Впоследствии, после выхода из группы Лейдермана, мы поставили на его должность старшего инспектора другого одессита, Владимира Федорова, дабы не нарушать трансперсональной треугольной скульптуры нашего творческого союза, где идеи рождались не индивидуально, а в пространстве между тремя мыслящими единицами.
Другой пример культурного влияния Москвы на Ленинград — наша совместная деятельность с Сергеем Бугаевым-«Африкой», наиболее ярко выраженная в проектах «Крымания» и «Дональдеструкция» (1989–1990)

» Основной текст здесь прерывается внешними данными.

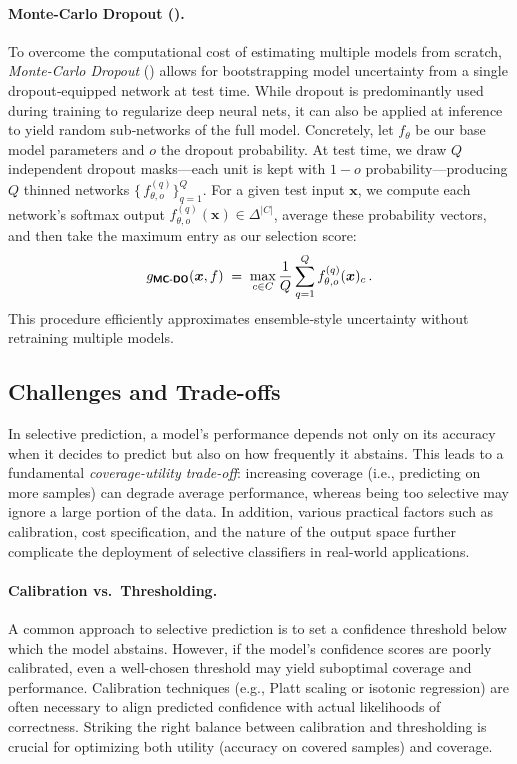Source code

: \paragraph{Monte-Carlo Dropout (\mcdo).}
To overcome the computational cost of estimating multiple models from scratch, \emph{Monte-Carlo Dropout} (\mcdo) \citep{gal2016dropout} allows for bootstrapping model uncertainty from a single dropout‐equipped network at test time. While dropout is predominantly used during training to regularize deep neural nets, it can also be applied at inference to yield random sub‐networks of the full model. Concretely, let \(f_{\theta}\) be our base model parameters and \(o\) the dropout probability. At test time, we draw \(Q\) independent dropout masks—each unit is kept with \(1 - o\) probability—producing \(Q\) thinned networks $\bigl\{\,f_{\theta,o}^{(q)}\bigr\}_{q=1}^{Q}$. For a given test input \(\bm{x}\), we compute each network’s softmax output \(f_{\theta,o}^{(q)}(\bm{x})\in\Delta^{|C|}\), average these probability vectors, and then take the maximum entry as our selection score:
\begin{equation}
  g_{\textbf{\sffamily MC-DO}}(\bm{x},f)
  \;=\;
  \max_{c\in C}
  \frac{1}{Q}
  \sum_{q=1}^{Q}
    f_{\theta,o}^{(q)}(\bm{x})_{c}\,.
\end{equation}
This procedure efficiently approximates ensemble‐style uncertainty without retraining multiple models.  


\subsection{Challenges and Trade-offs}
In selective prediction, a model’s performance depends not only on its accuracy when it decides to predict but also on how frequently it abstains. This leads to a fundamental \emph{coverage-utility trade-off}: increasing coverage (i.e., predicting on more samples) can degrade average performance, whereas being too selective may ignore a large portion of the data. In addition, various practical factors such as calibration, cost specification, and the nature of the output space further complicate the deployment of selective classifiers in real-world applications.

\paragraph{Calibration vs.\ Thresholding.}
A common approach to selective prediction is to set a confidence threshold below which the model abstains. However, if the model’s confidence scores are poorly calibrated, even a well-chosen threshold may yield suboptimal coverage and performance. Calibration techniques (e.g., Platt scaling or isotonic regression) are often necessary to align predicted confidence with actual likelihoods of correctness. Striking the right balance between calibration and thresholding is crucial for optimizing both utility (accuracy on covered samples) and coverage.

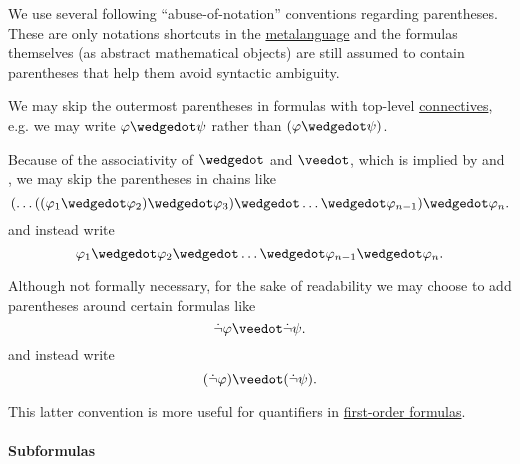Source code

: \begin{remark}\label{rem:propositional_formula_parentheses}
  We use several following \enquote{abuse-of-notation} conventions regarding parentheses. These are only notations shortcuts in the \hyperref[con:metalogic]{metalanguage} and the formulas themselves (as abstract mathematical objects) are still assumed to contain parentheses that help them avoid syntactic ambiguity.

  \begin{thmenum}
     We may skip the outermost parentheses in formulas with top-level \hyperref[def:propositional_alphabet/connectives]{connectives}, e.g. we may write \( \varphi \synwedge \psi \) rather than \( (\varphi \synwedge \psi) \).

     Because of the associativity of \( \synwedge \) and \( \synvee \), which is implied by  and , we may skip the parentheses in chains like
    \begin{equation*}
      ( \ldots ((\varphi_1 \synwedge \varphi_2) \synwedge \varphi_3) \synwedge \ldots \synwedge \varphi_{n-1} ) \synwedge \varphi_n.
    \end{equation*}
    and instead write
    \begin{equation*}
      \varphi_1 \synwedge \varphi_2 \synwedge \ldots \synwedge \varphi_{n-1} \synwedge \varphi_n.
    \end{equation*}

     Although not formally necessary, for the sake of readability we may choose to add parentheses around certain formulas like
    \begin{equation*}
      \synneg \varphi \synvee \synneg \psi.
    \end{equation*}
    and instead write
    \begin{equation*}
      (\synneg \varphi) \synvee (\synneg \psi).
    \end{equation*}

    This latter convention is more useful for quantifiers in \hyperref[def:first_order_syntax/formula]{first-order formulas}.
  \end{thmenum}
\end{remark}

\paragraph{Subformulas}

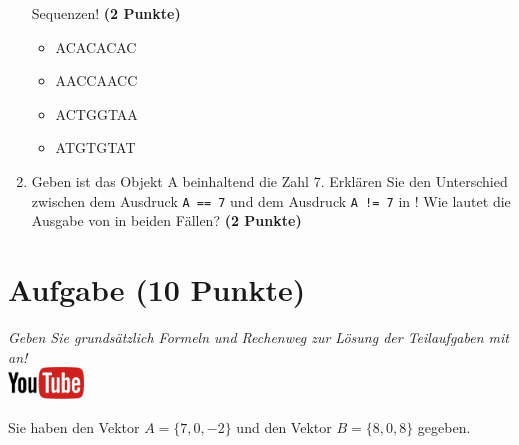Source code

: \documentclass[a4paper, 9pt]{scrartcl}\usepackage[]{graphicx}\usepackage[]{xcolor}
\begin{document}
\begin{enumerate}
  Sequenzen! \textbf{(2 Punkte)}
  \begin{itemize}
  \item ACACACAC
  \item AACCAACC
  \item ACTGGTAA
  \item ATGTGTAT
  \end{itemize}
\item Geben ist das \Rlogo Objekt A beinhaltend die Zahl
  7. Erkl{\"a}ren Sie den Unterschied zwischen dem Ausdruck \texttt{A == 7}
  und dem Ausdruck \texttt{A != 7} in \Rlogo! Wie lautet die Ausgabe von \Rlogo
  in beiden F{\"a}llen? \textbf{(2 Punkte)}
\end{enumerate}


  
\clearpage

\section{Aufgabe \hfill (10 Punkte)}

\textit{Geben Sie grunds{\"a}tzlich Formeln und Rechenweg zur L{\"o}sung der
  Teilaufgaben mit an!} \\[1Ex]

\hfill\href{https://youtu.be/x_MwWJoEsME}{\includegraphics[width =
  2cm]{img/youtube}} %
\hspace{2Ex}



Sie haben den Vektor $A = \{7, 0, -2\}$ und den Vektor $B = \{8, 0, 8\}$ gegeben.
\end{document}
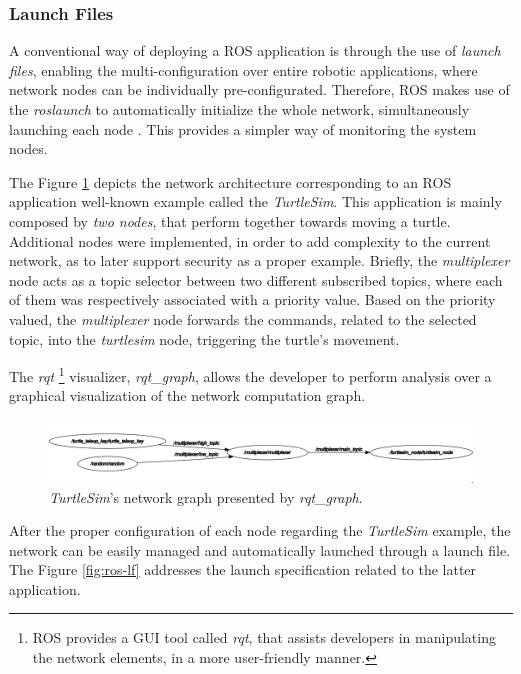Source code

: \subsubsection{Launch Files}

A conventional way of deploying a ROS application is through the use of \textit{launch files}, enabling the multi-configuration over entire robotic applications, where network nodes can be individually pre-configurated. Therefore, ROS makes use of the \textit{roslaunch} to automatically initialize the whole network, simultaneously launching each node \cite{intro-ros}. This provides a simpler way of monitoring the system nodes. 

The Figure \ref{fig:ts-rqt-graph} depicts the network architecture corresponding to an ROS application well-known example called the \textit{TurtleSim}. This application is mainly composed by \textit{two nodes}, that perform together towards moving a turtle. Additional nodes were implemented, in order to add complexity to the current network, as to later support security as a proper example. Briefly, the \textit{multiplexer} node acts as a topic selector between two different subscribed topics, where each of them was respectively associated with a priority value. Based on the priority valued, the \textit{multiplexer} node forwards the commands, related to the selected topic, into the \textit{turtlesim} node, triggering the turtle's movement. 

The \textit{rqt} \footnote[1]{ROS provides a GUI tool called \textit{rqt}, that assists developers in manipulating the network elements, in a more user-friendly manner.} visualizer, \textit{rqt\_graph}, allows the developer to perform analysis over a graphical visualization of the network computation graph.

\begin{figure}[H]
    \centering
    \includegraphics[width=0.8\linewidth]{img/ts_rqt_graph.png}
    \caption{\textit{TurtleSim}'s network graph presented by \textit{rqt\_graph}.}
    \label{fig:ts-rqt-graph}
\end{figure}

After the proper configuration of each node regarding the \textit{TurtleSim} example, the network can be easily managed and automatically launched through a launch file. The Figure \ref{fig:ros-lf} addresses the launch specification related to the latter application.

Тимур Новиков, сам невероятно харизматичный, моему влиянию не поддавался, сам влияя на меня, но, тем не менее, выразил свой респект устройством совместной выставки моей и Ци Бай-Ши в залах Новой Академии на Пушкинской, 10 (1995).
Что касается Киева, то я с самого начала влиял на всю художественную общественность посредством нежной дружбы с большинством из авторов, в результате чего и стала возможной инициация движения «Би-Би».

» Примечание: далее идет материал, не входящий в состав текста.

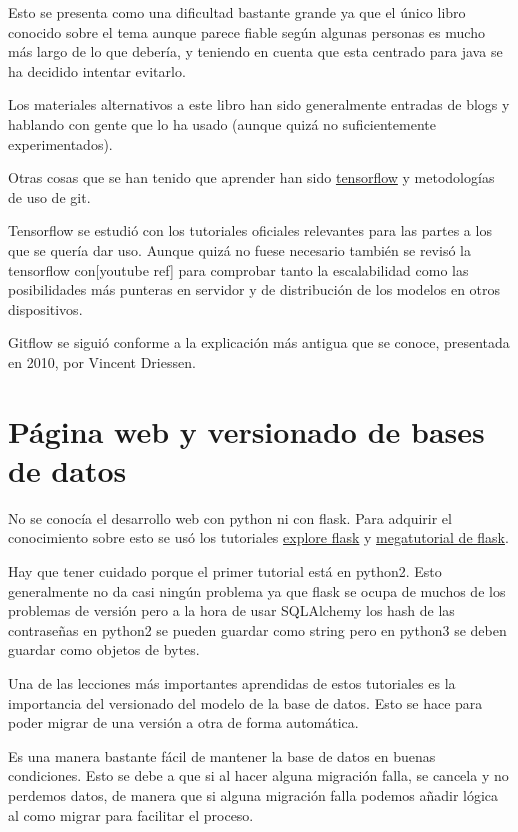 Esto se presenta como una dificultad bastante grande ya que el único libro conocido sobre el tema \cite{cont07} aunque parece fiable según algunas personas es mucho más largo de lo que debería, y teniendo en cuenta que esta centrado para java se ha decidido intentar evitarlo.

Los materiales alternativos a este libro han sido  generalmente entradas de blogs y hablando con gente que lo ha usado (aunque quizá no suficientemente experimentados). \cite{fow06}
\cite{dancont}

Otras cosas que se han tenido que aprender han sido \href{https://www.tensorflow.org/}{tensorflow} y metodologías de uso de git\cite{vin10}. 

Tensorflow se estudió con los tutoriales oficiales relevantes para las partes a los que se quería dar uso. Aunque quizá no fuese necesario también se revisó la tensorflow con[youtube ref] para comprobar tanto la escalabilidad como las posibilidades más punteras en servidor y de distribución de los modelos en otros dispositivos.

Gitflow se siguió conforme a la explicación más antigua que se conoce, presentada en 2010, por Vincent Driessen. \cite{vin10}

\section{Página web y versionado de bases de datos}

No se conocía el desarrollo web con python ni con flask. Para adquirir el conocimiento sobre esto se usó los tutoriales \href{https://exploreflask.com/en/latest/}{explore flask} y \href{https://blog.miguelgrinberg.com/post/the-flask-mega-tutorial-part-i-hello-world/page/0}{megatutorial de flask}.

Hay que tener cuidado porque el primer tutorial está en python2. Esto generalmente no da casi ningún problema ya que flask se ocupa de muchos de los problemas de versión pero a la hora de usar SQLAlchemy los hash de las contraseñas en python2 se pueden guardar como string pero en python3 se deben guardar como objetos de bytes.

Una de las lecciones más importantes aprendidas de estos tutoriales es la importancia del versionado del modelo de la base de datos. Esto se hace para poder migrar de una versión a otra de forma automática. 

Es una manera bastante fácil de mantener la base de datos en buenas condiciones. Esto se debe a que si al hacer alguna migración falla, se cancela y no perdemos datos, de manera que si alguna migración falla podemos añadir lógica al como migrar para facilitar el proceso.

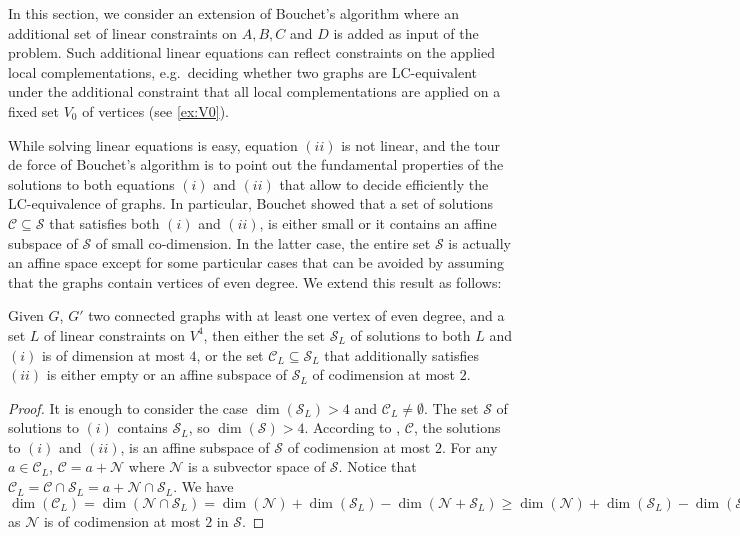 \documentclass[a4paper,UKenglish,cleveref,autoref,thm-restate]{arxiv}
\begin{document}
In this section, we consider an extension of Bouchet's algorithm where an additional set of linear constraints on $A,B,C$ and $D$ is added as input of the problem. Such additional linear equations can reflect constraints on the applied  local complementations, e.g.~deciding whether two graphs are LC-equivalent under the additional constraint that all local complementations are applied on a fixed set $V_0$ of vertices (see \cref{ex:V0}).



While solving linear equations is easy, equation $(ii)$ is not linear, and the tour de force of Bouchet's algorithm is to point out the fundamental properties of the solutions to both equations $(i)$ and $(ii)$ that allow to decide efficiently the LC-equivalence of graphs.  In particular, Bouchet showed that a set of solutions $\mathcal C\subseteq \mathcal S$ that satisfies both $(i)$ and $(ii)$,  is either small or it contains an affine subspace of $\mathcal S$ of small co-dimension. In  the latter case, the entire set $\mathcal S$ is  actually an affine space except for  some particular cases that can be avoided by assuming that the graphs contain vertices of even degree. We extend this result as follows:

\begin{lemma}\label{lemma:codim2}
Given $G$, $G'$ two connected graphs with at least one vertex of even degree, and a set $L$  of linear constraints on $V^4$,
 then either the set $\mathcal S_L$ of solutions to both $ L$ and $(i)$ is of dimension at most $4$, 
 or the set  $\mathcal C_L\subseteq \mathcal S_L$ that additionally satisfies  $(ii)$ is either empty or an affine subspace of $\mathcal S_L$ of codimension at most $2$.   
\end{lemma}

\begin{proof} It is enough to consider the case $\dim(\mathcal S_L)>4$ and $\mathcal C_L\neq \emptyset$. The set  $\mathcal S$ of solutions to $(i)$ contains $\mathcal S_L$, so $\dim(\mathcal S)>4$. According to \cite{Bouchet1991}, $\mathcal C$, the solutions to $(i)$ and $(ii)$, is an affine subspace of $\mathcal S$ of codimension at most $2$. For any  $a\in \mathcal C_L$, $\mathcal C = a+ \mathcal N$ where $ \mathcal N$ is a subvector space of $\mathcal S$. Notice that $\mathcal C_L = \mathcal C\cap \mathcal S_L = a+ \mathcal N\cap \mathcal S_L $. We have $\dim(\mathcal C_L)=\dim(\mathcal N\cap \mathcal S_L ) = \dim(\mathcal N)+\dim(\mathcal S_L )-\dim(\mathcal N + \mathcal S_L )\ge \dim(\mathcal N)+\dim(\mathcal S_L )-\dim(\mathcal S)\ge \dim(\mathcal S_L)-2$ as $\mathcal N$ is of codimension at most $2$ in $\mathcal S$. 
\end{proof}
\end{document}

В годы «Парижской коммуны» я жил в этом сквоте у Гнилицких, и, наверное, не без моего влияния Гнилицкий перестал делать трансавангард и свернул в сторону Неизведанного, создав серию загадочных, в основном черно-белых полотен, говорящих языком Бессознательного. В 1993 мы сделали с ним совместную выставку в Москве, в галерее Клуба авангардистов на Восточной улице, где его огромные холсты контрастировали с моими маленькими графическими работами, изображающими мистические острова Пэнлай, Авилон, Туле и другие.
Меж двух огней
В 1995 году в галерее «Бланк-арт» на Андреевском спуске я сделал персональный проект — инсталляцию «Проблема сувенира» с расшитыми свитками (рубашками-вышиванками), надетыми на музыкальные пюпитры. Киев, выдвинув свою версию современного искусства, стал сильно влиять на Одессу, тем более что большинство одесских концептуалистов вслед за мной переехало в Москву, поселившись в знаменитом сквоте в Фурманном переулке.
Туда в 1987 году приехала из Западного Берлина концептуалистка Лиза Шмитц и привезла берлинских молодых художников, результатом чего стал проект «Искунство», положивший начало интеграции советского современного искусства в интернациональный контекст.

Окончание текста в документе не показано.